_WORKING DATA:_
◇ ◇ ◇ ◇ ◇
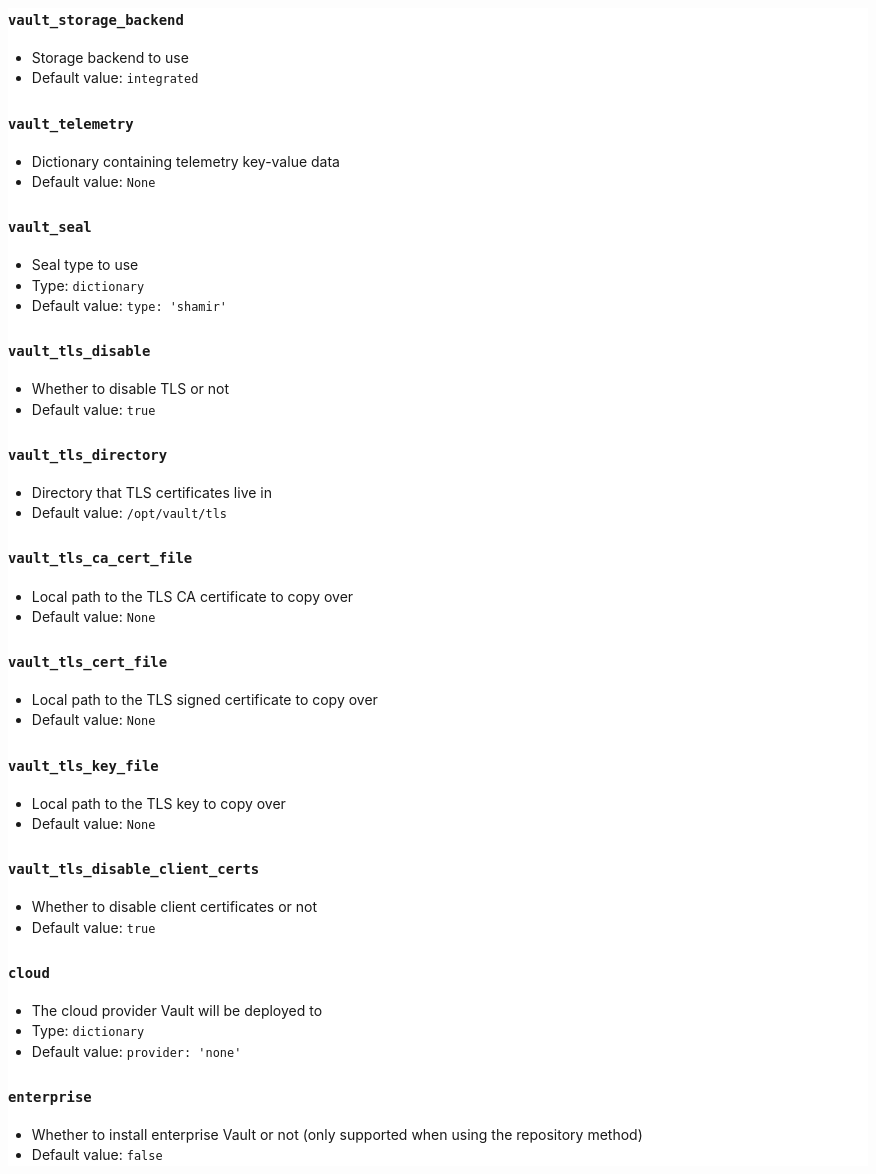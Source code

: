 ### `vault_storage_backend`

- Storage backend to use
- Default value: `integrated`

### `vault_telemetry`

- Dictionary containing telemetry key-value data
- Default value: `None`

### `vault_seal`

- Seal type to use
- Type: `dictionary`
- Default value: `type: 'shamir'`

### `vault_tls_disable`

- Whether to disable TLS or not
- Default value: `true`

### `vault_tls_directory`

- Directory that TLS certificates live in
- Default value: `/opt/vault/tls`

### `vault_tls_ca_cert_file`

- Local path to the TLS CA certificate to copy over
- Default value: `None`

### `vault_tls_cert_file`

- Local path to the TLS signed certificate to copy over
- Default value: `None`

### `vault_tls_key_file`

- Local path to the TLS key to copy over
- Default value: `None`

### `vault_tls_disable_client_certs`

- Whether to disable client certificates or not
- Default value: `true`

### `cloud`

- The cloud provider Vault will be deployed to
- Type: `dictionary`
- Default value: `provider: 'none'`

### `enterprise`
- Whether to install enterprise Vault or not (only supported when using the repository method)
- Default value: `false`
◇ ◇ ◇ ◇ ◇
_WORK REQUEST:_
Wherever "Local" appears in a line of the entries, copy that line.

_YOUR RESPONSE:_
- Local path to the TLS CA certificate to copy over
- Local path to the TLS signed certificate to copy over
- Local path to the TLS key to copy over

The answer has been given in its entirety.